Look below for the line containing "where the third"; from there through the line containing "lightcone Hamiltonian of the string.", both lines included, please set down each line exactly and nothing else.

(Plain-text document sources)
=== Section Start ===

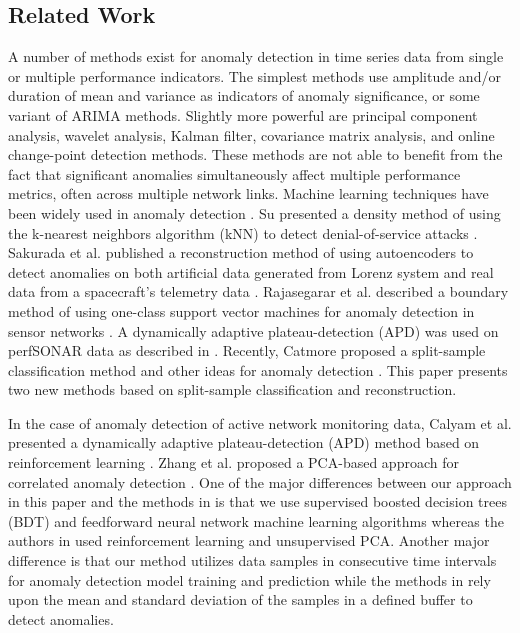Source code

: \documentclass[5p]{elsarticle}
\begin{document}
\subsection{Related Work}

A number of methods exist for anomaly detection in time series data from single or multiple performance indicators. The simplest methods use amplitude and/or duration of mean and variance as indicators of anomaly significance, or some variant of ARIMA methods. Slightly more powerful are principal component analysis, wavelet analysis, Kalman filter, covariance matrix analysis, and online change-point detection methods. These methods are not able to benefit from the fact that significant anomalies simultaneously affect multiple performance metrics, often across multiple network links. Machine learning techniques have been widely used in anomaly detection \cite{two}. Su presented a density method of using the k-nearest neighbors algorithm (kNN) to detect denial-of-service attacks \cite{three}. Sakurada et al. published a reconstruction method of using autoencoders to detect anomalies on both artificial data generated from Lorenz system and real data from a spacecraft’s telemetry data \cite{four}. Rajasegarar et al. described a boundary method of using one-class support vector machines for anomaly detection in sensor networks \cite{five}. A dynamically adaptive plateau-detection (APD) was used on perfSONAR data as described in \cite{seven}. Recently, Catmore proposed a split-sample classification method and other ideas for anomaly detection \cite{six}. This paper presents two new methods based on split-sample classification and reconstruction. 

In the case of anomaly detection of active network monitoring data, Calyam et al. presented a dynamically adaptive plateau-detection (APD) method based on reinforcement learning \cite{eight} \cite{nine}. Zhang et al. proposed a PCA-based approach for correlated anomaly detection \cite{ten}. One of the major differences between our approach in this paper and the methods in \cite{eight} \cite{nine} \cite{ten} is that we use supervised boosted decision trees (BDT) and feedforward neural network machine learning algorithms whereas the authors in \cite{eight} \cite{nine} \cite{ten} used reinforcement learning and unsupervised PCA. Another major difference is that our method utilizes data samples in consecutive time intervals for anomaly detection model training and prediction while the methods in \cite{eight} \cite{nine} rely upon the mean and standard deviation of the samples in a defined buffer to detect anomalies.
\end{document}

=== Section End ===
=== Section Start ===

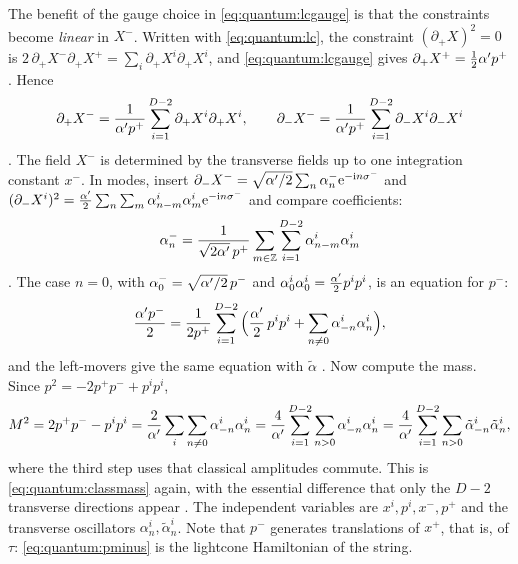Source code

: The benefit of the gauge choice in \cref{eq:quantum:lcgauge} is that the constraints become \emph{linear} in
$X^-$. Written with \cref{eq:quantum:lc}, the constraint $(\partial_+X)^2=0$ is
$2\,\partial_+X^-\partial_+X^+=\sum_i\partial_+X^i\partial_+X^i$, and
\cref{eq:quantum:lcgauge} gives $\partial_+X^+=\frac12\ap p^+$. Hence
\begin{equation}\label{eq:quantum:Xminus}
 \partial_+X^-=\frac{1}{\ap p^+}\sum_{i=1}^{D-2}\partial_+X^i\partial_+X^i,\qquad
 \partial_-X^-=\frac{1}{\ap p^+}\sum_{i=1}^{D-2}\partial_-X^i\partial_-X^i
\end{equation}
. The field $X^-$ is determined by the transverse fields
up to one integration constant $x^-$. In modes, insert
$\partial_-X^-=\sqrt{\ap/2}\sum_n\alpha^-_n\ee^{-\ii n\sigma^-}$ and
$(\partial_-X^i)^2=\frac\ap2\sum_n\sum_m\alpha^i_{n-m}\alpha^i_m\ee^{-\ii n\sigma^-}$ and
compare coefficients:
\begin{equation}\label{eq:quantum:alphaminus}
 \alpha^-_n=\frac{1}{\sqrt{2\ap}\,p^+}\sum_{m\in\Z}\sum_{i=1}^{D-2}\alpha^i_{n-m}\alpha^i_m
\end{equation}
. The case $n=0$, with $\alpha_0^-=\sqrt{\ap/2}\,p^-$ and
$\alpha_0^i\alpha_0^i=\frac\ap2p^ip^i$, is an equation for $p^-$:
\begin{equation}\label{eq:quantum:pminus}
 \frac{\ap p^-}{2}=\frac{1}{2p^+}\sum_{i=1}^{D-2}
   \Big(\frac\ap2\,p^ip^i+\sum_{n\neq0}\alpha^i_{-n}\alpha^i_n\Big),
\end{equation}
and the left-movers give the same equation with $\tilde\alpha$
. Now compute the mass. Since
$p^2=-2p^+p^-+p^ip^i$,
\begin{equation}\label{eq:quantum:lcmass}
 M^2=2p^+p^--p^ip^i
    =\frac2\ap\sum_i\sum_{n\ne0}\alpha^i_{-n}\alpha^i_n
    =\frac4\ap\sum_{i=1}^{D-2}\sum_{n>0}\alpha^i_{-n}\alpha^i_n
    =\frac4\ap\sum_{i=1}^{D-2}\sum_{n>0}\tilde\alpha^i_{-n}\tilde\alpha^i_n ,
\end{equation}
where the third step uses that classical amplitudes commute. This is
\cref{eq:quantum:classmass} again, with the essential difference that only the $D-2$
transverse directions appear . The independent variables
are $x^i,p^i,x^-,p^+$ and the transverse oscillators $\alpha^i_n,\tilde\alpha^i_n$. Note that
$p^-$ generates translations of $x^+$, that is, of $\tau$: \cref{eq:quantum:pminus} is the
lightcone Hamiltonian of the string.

=== Section End ===
=== Section Start ===

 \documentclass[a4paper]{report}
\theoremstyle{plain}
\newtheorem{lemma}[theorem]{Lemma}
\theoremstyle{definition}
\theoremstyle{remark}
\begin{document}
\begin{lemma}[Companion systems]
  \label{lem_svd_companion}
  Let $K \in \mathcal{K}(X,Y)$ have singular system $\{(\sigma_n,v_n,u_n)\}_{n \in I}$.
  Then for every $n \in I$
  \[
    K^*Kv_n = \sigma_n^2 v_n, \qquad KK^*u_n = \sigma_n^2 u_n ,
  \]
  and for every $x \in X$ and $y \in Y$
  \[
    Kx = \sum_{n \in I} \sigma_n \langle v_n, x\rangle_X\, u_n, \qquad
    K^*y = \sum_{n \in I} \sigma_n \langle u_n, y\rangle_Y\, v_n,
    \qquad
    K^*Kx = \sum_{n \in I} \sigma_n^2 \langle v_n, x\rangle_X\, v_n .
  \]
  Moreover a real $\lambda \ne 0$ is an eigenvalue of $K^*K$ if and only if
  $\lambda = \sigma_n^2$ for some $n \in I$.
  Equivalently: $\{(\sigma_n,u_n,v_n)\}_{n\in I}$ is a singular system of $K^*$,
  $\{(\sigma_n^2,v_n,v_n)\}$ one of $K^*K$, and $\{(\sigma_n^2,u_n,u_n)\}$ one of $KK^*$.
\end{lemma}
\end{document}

=== Section End ===

### Answer box
where the third step uses that classical amplitudes commute. This is
\cref{eq:quantum:classmass} again, with the essential difference that only the $D-2$
transverse directions appear . The independent variables
are $x^i,p^i,x^-,p^+$ and the transverse oscillators $\alpha^i_n,\tilde\alpha^i_n$. Note that
$p^-$ generates translations of $x^+$, that is, of $\tau$: \cref{eq:quantum:pminus} is the
lightcone Hamiltonian of the string.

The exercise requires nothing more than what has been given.